Problem: The Pell numbers $p_n$ are defined by the recurrence relation \begin{align*} p_{n+1} = 2p_n + p_{n-1} \end{align*} for $n \geq 1$, together with $p_0 = 0$ and $p_1 = 1$.
Prove with mathematical induction that \begin{align*} p_{n+1} p_{n-1} - p_n^2 = (-1)^n \end{align*} for every $n \in \mathbb{N} \setminus \left\{0\right\}$.
Proof: Initial step: for $n = 1$ we have $p_2 p_0 - p_1^2 = (-1)$ which is true given the initial conditions.

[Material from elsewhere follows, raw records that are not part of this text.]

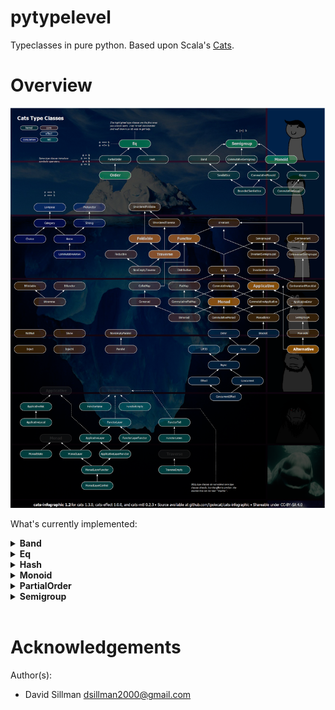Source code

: # pytypelevel

Typeclasses in pure python. Based upon Scala's [Cats](https://typelevel.org/cats/).

# Overview

![Cats Map Iceberg](docs/cats-map-iceberg.png)

What's currently implemented:

<details>

<summary><b>Band</b></summary>

src: [pytypelevel.kernel.band](pytypelevel/kernel/band.py)

Docs forthcoming.

</details>

<details>

<summary><b>Eq</b></summary>

src: [pytypelevel.kernel.eq](pytypelevel/kernel/eq.py)

Docs forthcoming.

</details>

<details>

<summary><b>Hash</b></summary>

src: [pytypelevel.kernel.hash](pytypelevel/kernel/hash.py)

Docs forthcoming.

</details>

<details>

<summary><b>Monoid</b></summary>

src: [pytypelevel.kernel.monoid](pytypelevel/kernel/monoid.py)

Docs forthcoming.

</details>

<details>

<summary><b>PartialOrder</b></summary>

src: [pytypelevel.kernel.partial_order](pytypelevel/kernel/partial_order.py)

Docs forthcoming.

</details>

<details>

<summary><b>Semigroup</b></summary>

src: [pytypelevel.kernel.semigroup](pytypelevel/kernel/semigroup.py)

Docs forthcoming.

</details>

<br />

# Acknowledgements

Author(s):

- David Sillman <dsillman2000@gmail.com>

Inductive step: Suppose the above expression is true for $n > 1$. Then we have to show that it is also true for $n + 1$. So we have \begin{align*} p_{n+1} p_{n-1} - p_n^2 = (-1)^n. \end{align*} I now plugged in the expression for $p_{n+1}$ given above, and thus got: \begin{align*} (2p_n + p_{n-1}) p_{n-1} - p_n^2 = (-1)^n, \end{align*} or \begin{align*} 2p_n p_{n-1} + p_{n-1}^2 - p_n^2 = (-1)^n. \end{align*}
I'm not sure if I'm doing this right, and I don't know how to proceed. Any help would be appreciated.
Answer
Look at what you want to show: you want to show that $p_{n+2}p_n-p_{n+1}^2=(-1)^{n+1}$. You know that $p_{n+2}=2p_{n+1}+p_n$, so this is equivalent to
$$(-1)^{n+1}=(2p_{n+1}+p_n)p_n-p_{n+1}^2=p_n^2+2p_np_{n+1}-p_{n+1}^2\;.\tag{1}$$
Your induction hypothesis is that $p_{n+1}p_{n-1}-p_n^2=(-1)^n$; that has a $p_{n-1}$ that isn’t present in $(1)$, so perhaps we should manipulate the target $(1)$ a bit more to get a $p_{n-1}$. We might apply $p_{n+1}=2p_n+p_{n-1}$ to one of the factors of $p_{n+1}$ in $p_{n+1}^2$ to get
$$\begin{align*}
p_n^2+2p_{n+1}-p_{n+1}^2&=p_n^2+2p_{n+1}-p_{n+1}(2p_n+p_{n-1})\\
&=p_n^2+2p_np_{n+1}-2p_np_{n+1}-p_{n-1}p_{n+1}\\
&=p_n^2-p_{n-1}p_{n+1}\;.
\end{align*}$$
Can you finish it from there?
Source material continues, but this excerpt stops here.